## WHAT IS REQUIRED
Scan the records for lines with the word "free", and copy every such line.

►

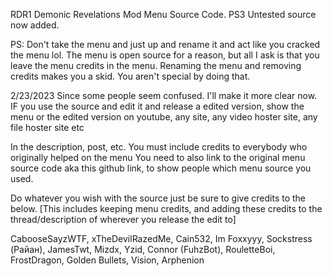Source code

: RDR1 Demonic Revelations Mod Menu Source Code.
PS3 Untested source now added.

PS: Don't take the menu and just up and rename it and act like you cracked the menu lol. The menu is open source for a reason, but all I ask is that you leave the menu credits in the menu. Renaming the menu and removing credits makes you a skid. You aren't special by doing that.


2/23/2023
Since some people seem confused. I'll make it more clear now.
IF you use the source and edit it and release a edited version, show the menu or the edited version on youtube, any site, any video hoster site, any file hoster site etc

In the description, post, etc. You must include credits to everybody who originally helped on the menu
You need to also link to the original menu source code aka this github link, to show people which menu source you used.


Do whatever you wish with the source just be sure to give credits to the below. [This includes keeping menu credits, and adding these credits to the thread/description of wherever you release the edit to]

CabooseSayzWTF, xTheDevilRazedMe, Cain532, Im Foxxyyy, Sockstress (Райан), JamesTwt, Mizdx, Yzid, Connor (FuhzBot), RouletteBoi, FrostDragon, Golden Bullets, Vision, Arphenion
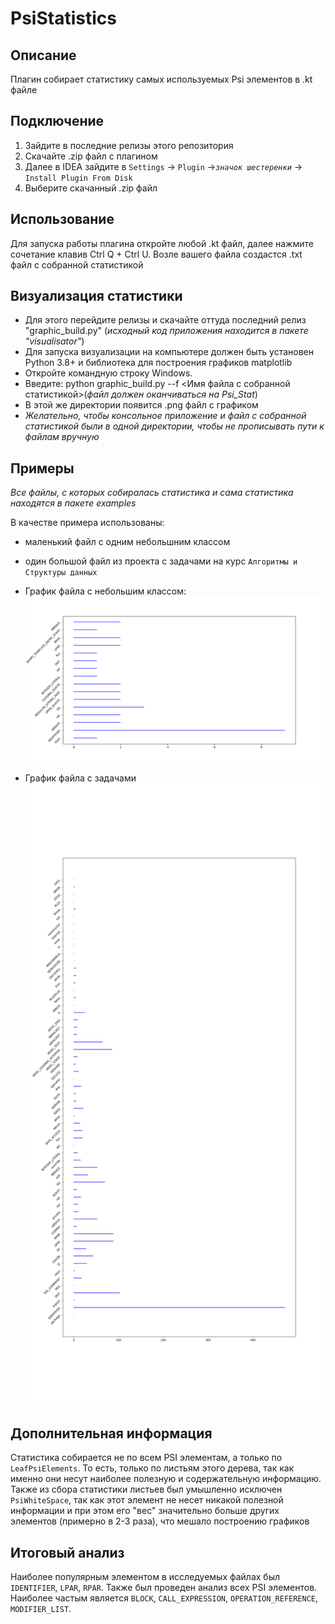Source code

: # PsiStatistics


## Описание
Плагин собирает статистику самых используемых Psi элементов в .kt файле

## Подключение
1. Зайдите в последние релизы этого репозитория
2. Скачайте .zip файл с плагином
3. Далее в IDEA зайдите в `Settings` -> `Plugin` ->*`значок шестеренки`* -> `Install Plugin From Disk`
4. Выберите скачанный .zip файл

## Использование
Для запуска работы плагина откройте любой .kt файл, далее нажмите сочетание клавив Ctrl Q + Ctrl U.
Возле вашего файла создастся .txt файл с собранной статистикой

## Визуализация статистики
 - Для этого перейдите релизы и скачайте оттуда последний релиз "graphic_build.py" (*исходный код приложения находится в пакете "visualisator"*)
 - Для запуска визуализации на компьютере должен быть установен Python 3.8+ и библиотека для построения графиков matplotlib
 - Откройте командную строку Windows. 
 - Введите: python graphic_build.py --f <Имя файла с собранной статистикой>(*файл должен оканчиваться на Psi_Stat*)
 - В этой же директории появится .png файл с графиком
 - *Желательно, чтобы консольное приложение и файл с собранной статистикой были в одной директории, чтобы не прописывать пути к файлам вручную*

## Примеры
*Все файлы, с которых собиралась статистика и сама статистика находятся в пакете examples*

В качестве примера использованы:
 - маленький файл с одним небольшним классом 
 - один большой файл из проекта с задачами на курс `Алгоритмы и Структуры данных`


 - График файла с небольшим классом:  
![alt-текст](https://github.com/yantimirov-timur/PsiStatistics/blob/master/examples/plots/PsiStatisticStudent.kt_PsiStat.png)

 - График файла с задачами
![alt-текст](https://github.com/yantimirov-timur/PsiStatistics/blob/master/examples/plots/PsiStatisticKtBinarySearchTree.kt_PsiStat.png)


## Дополнительная информация
Статистика собирается не по всем PSI элементам, а только по `LeafPsiElements`. То есть, только по листьям этого дерева,
так как именно они несут наиболее полезную и содержательную информацию. Также из сбора статистики листьев был умышленно исключен `PsiWhiteSpace`, так как 
этот элемент не несет никакой полезной информации и при этом его "вес" значительно больше других элементов (примерно в 2-3 раза), что мешало построению графиков

## Итоговый анализ
Наиболее популярным элементом в исследуемых файлах был `IDENTIFIER`, `LPAR`, `RPAR`.
Также был проведен анализ всех PSI элементов. Наиболее частым является `BLOCK`, `CALL_EXPRESSION`, `OPERATION_REFERENCE`, `MODIFIER_LIST`.

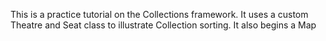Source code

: This is a practice tutorial on the Collections framework. 
It uses a custom Theatre and Seat class to illustrate Collection sorting. 
It also begins a Map 
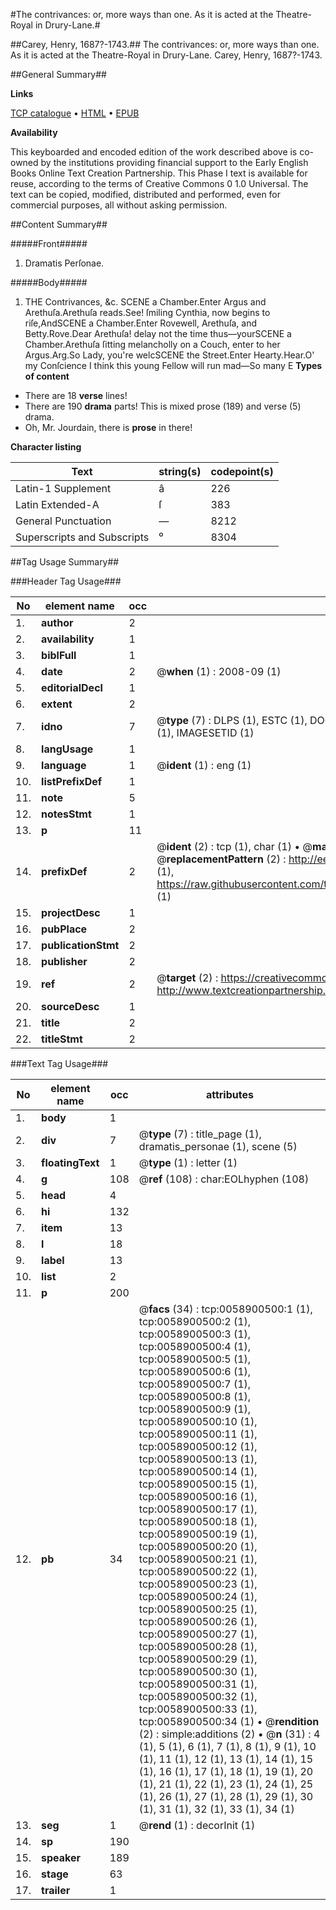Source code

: #The contrivances: or, more ways than one. As it is acted at the Theatre-Royal in Drury-Lane.#

##Carey, Henry, 1687?-1743.##
The contrivances: or, more ways than one. As it is acted at the Theatre-Royal in Drury-Lane.
Carey, Henry, 1687?-1743.

##General Summary##

**Links**

[TCP catalogue](http://www.ota.ox.ac.uk/tcp/)  • 
[HTML](http://tei.it.ox.ac.uk/tcp/Texts-HTML/free/004/004802665.html)  • 
[EPUB](http://tei.it.ox.ac.uk/tcp/Texts-EPUB/free/004/004802665.epub)

**Availability**

This keyboarded and encoded edition of the
	       work described above is co-owned by the institutions
	       providing financial support to the Early English Books
	       Online Text Creation Partnership. This Phase I text is
	       available for reuse, according to the terms of Creative
	       Commons 0 1.0 Universal. The text can be copied,
	       modified, distributed and performed, even for
	       commercial purposes, all without asking permission.


##Content Summary##

#####Front#####

1. Dramatis Perſonae.

#####Body#####

1. THE Contrivances, &c.
SCENE a Chamber.Enter Argus and Arethuſa.Arethuſa reads.See! ſmiling Cynthia, now begins to riſe,AndSCENE a Chamber.Enter Rovewell, Arethuſa, and Betty.Rove.Dear Arethuſa! delay not the time thus—yourSCENE a Chamber.Arethuſa ſitting melancholly on a Couch, enter to her Argus.Arg.So Lady, you're welcSCENE the Street.Enter Hearty.Hear.O' my Conſcience I think this young Fellow will run mad—So many E
**Types of content**

  * There are 18 **verse** lines!
  * There are 190 **drama** parts! This is mixed prose (189) and verse (5) drama.
  * Oh, Mr. Jourdain, there is **prose** in there!

**Character listing**


|Text|string(s)|codepoint(s)|
|---|---|---|
|Latin-1 Supplement|â|226|
|Latin Extended-A|ſ|383|
|General Punctuation|—|8212|
|Superscripts             and Subscripts|⁰|8304|

##Tag Usage Summary##

###Header Tag Usage###

|No|element name|occ|attributes|
|---|---|---|---|
|1.|__author__|2||
|2.|__availability__|1||
|3.|__biblFull__|1||
|4.|__date__|2| @__when__ (1) : 2008-09 (1)|
|5.|__editorialDecl__|1||
|6.|__extent__|2||
|7.|__idno__|7| @__type__ (7) : DLPS (1), ESTC (1), DOCNO (1), TCP (1), GALEDOCNO (1), CONTENTSET (1), IMAGESETID (1)|
|8.|__langUsage__|1||
|9.|__language__|1| @__ident__ (1) : eng (1)|
|10.|__listPrefixDef__|1||
|11.|__note__|5||
|12.|__notesStmt__|1||
|13.|__p__|11||
|14.|__prefixDef__|2| @__ident__ (2) : tcp (1), char (1)  •  @__matchPattern__ (2) : ([0-9\-]+):([0-9IVX]+) (1), (.+) (1)  •  @__replacementPattern__ (2) : http://eebo.chadwyck.com/downloadtiff?vid=$1&page=$2 (1), https://raw.githubusercontent.com/textcreationpartnership/Texts/master/tcpchars.xml#$1 (1)|
|15.|__projectDesc__|1||
|16.|__pubPlace__|2||
|17.|__publicationStmt__|2||
|18.|__publisher__|2||
|19.|__ref__|2| @__target__ (2) : https://creativecommons.org/publicdomain/zero/1.0/ (1), http://www.textcreationpartnership.org/docs/. (1)|
|20.|__sourceDesc__|1||
|21.|__title__|2||
|22.|__titleStmt__|2||


###Text Tag Usage###

|No|element name|occ|attributes|
|---|---|---|---|
|1.|__body__|1||
|2.|__div__|7| @__type__ (7) : title_page (1), dramatis_personae (1), scene (5)|
|3.|__floatingText__|1| @__type__ (1) : letter (1)|
|4.|__g__|108| @__ref__ (108) : char:EOLhyphen (108)|
|5.|__head__|4||
|6.|__hi__|132||
|7.|__item__|13||
|8.|__l__|18||
|9.|__label__|13||
|10.|__list__|2||
|11.|__p__|200||
|12.|__pb__|34| @__facs__ (34) : tcp:0058900500:1 (1), tcp:0058900500:2 (1), tcp:0058900500:3 (1), tcp:0058900500:4 (1), tcp:0058900500:5 (1), tcp:0058900500:6 (1), tcp:0058900500:7 (1), tcp:0058900500:8 (1), tcp:0058900500:9 (1), tcp:0058900500:10 (1), tcp:0058900500:11 (1), tcp:0058900500:12 (1), tcp:0058900500:13 (1), tcp:0058900500:14 (1), tcp:0058900500:15 (1), tcp:0058900500:16 (1), tcp:0058900500:17 (1), tcp:0058900500:18 (1), tcp:0058900500:19 (1), tcp:0058900500:20 (1), tcp:0058900500:21 (1), tcp:0058900500:22 (1), tcp:0058900500:23 (1), tcp:0058900500:24 (1), tcp:0058900500:25 (1), tcp:0058900500:26 (1), tcp:0058900500:27 (1), tcp:0058900500:28 (1), tcp:0058900500:29 (1), tcp:0058900500:30 (1), tcp:0058900500:31 (1), tcp:0058900500:32 (1), tcp:0058900500:33 (1), tcp:0058900500:34 (1)  •  @__rendition__ (2) : simple:additions (2)  •  @__n__ (31) : 4 (1), 5 (1), 6 (1), 7 (1), 8 (1), 9 (1), 10 (1), 11 (1), 12 (1), 13 (1), 14 (1), 15 (1), 16 (1), 17 (1), 18 (1), 19 (1), 20 (1), 21 (1), 22 (1), 23 (1), 24 (1), 25 (1), 26 (1), 27 (1), 28 (1), 29 (1), 30 (1), 31 (1), 32 (1), 33 (1), 34 (1)|
|13.|__seg__|1| @__rend__ (1) : decorInit (1)|
|14.|__sp__|190||
|15.|__speaker__|189||
|16.|__stage__|63||
|17.|__trailer__|1||
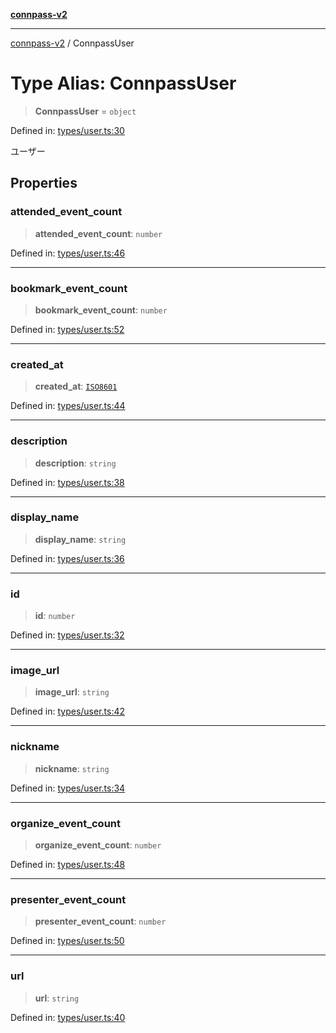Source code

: [**connpass-v2**](../README.md)

***

[connpass-v2](../globals.md) / ConnpassUser

# Type Alias: ConnpassUser

> **ConnpassUser** = `object`

Defined in: [types/user.ts:30](https://github.com/ryohidaka/node-connpass/blob/3b8143bd38fb6f71640f8b4640bd0b7d3330fd98/src/types/user.ts#L30)

ユーザー

## Properties

### attended\_event\_count

> **attended\_event\_count**: `number`

Defined in: [types/user.ts:46](https://github.com/ryohidaka/node-connpass/blob/3b8143bd38fb6f71640f8b4640bd0b7d3330fd98/src/types/user.ts#L46)

***

### bookmark\_event\_count

> **bookmark\_event\_count**: `number`

Defined in: [types/user.ts:52](https://github.com/ryohidaka/node-connpass/blob/3b8143bd38fb6f71640f8b4640bd0b7d3330fd98/src/types/user.ts#L52)

***

### created\_at

> **created\_at**: [`ISO8601`](ISO8601.md)

Defined in: [types/user.ts:44](https://github.com/ryohidaka/node-connpass/blob/3b8143bd38fb6f71640f8b4640bd0b7d3330fd98/src/types/user.ts#L44)

***

### description

> **description**: `string`

Defined in: [types/user.ts:38](https://github.com/ryohidaka/node-connpass/blob/3b8143bd38fb6f71640f8b4640bd0b7d3330fd98/src/types/user.ts#L38)

***

### display\_name

> **display\_name**: `string`

Defined in: [types/user.ts:36](https://github.com/ryohidaka/node-connpass/blob/3b8143bd38fb6f71640f8b4640bd0b7d3330fd98/src/types/user.ts#L36)

***

### id

> **id**: `number`

Defined in: [types/user.ts:32](https://github.com/ryohidaka/node-connpass/blob/3b8143bd38fb6f71640f8b4640bd0b7d3330fd98/src/types/user.ts#L32)

***

### image\_url

> **image\_url**: `string`

Defined in: [types/user.ts:42](https://github.com/ryohidaka/node-connpass/blob/3b8143bd38fb6f71640f8b4640bd0b7d3330fd98/src/types/user.ts#L42)

***

### nickname

> **nickname**: `string`

Defined in: [types/user.ts:34](https://github.com/ryohidaka/node-connpass/blob/3b8143bd38fb6f71640f8b4640bd0b7d3330fd98/src/types/user.ts#L34)

***

### organize\_event\_count

> **organize\_event\_count**: `number`

Defined in: [types/user.ts:48](https://github.com/ryohidaka/node-connpass/blob/3b8143bd38fb6f71640f8b4640bd0b7d3330fd98/src/types/user.ts#L48)

***

### presenter\_event\_count

> **presenter\_event\_count**: `number`

Defined in: [types/user.ts:50](https://github.com/ryohidaka/node-connpass/blob/3b8143bd38fb6f71640f8b4640bd0b7d3330fd98/src/types/user.ts#L50)

***

### url

> **url**: `string`

Defined in: [types/user.ts:40](https://github.com/ryohidaka/node-connpass/blob/3b8143bd38fb6f71640f8b4640bd0b7d3330fd98/src/types/user.ts#L40)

◄

## ANSWER SPACE
[HTML](http://tei.it.ox.ac.uk/tcp/Texts-HTML/free/004/004802665.html)  • 
[EPUB](http://tei.it.ox.ac.uk/tcp/Texts-EPUB/free/004/004802665.epub)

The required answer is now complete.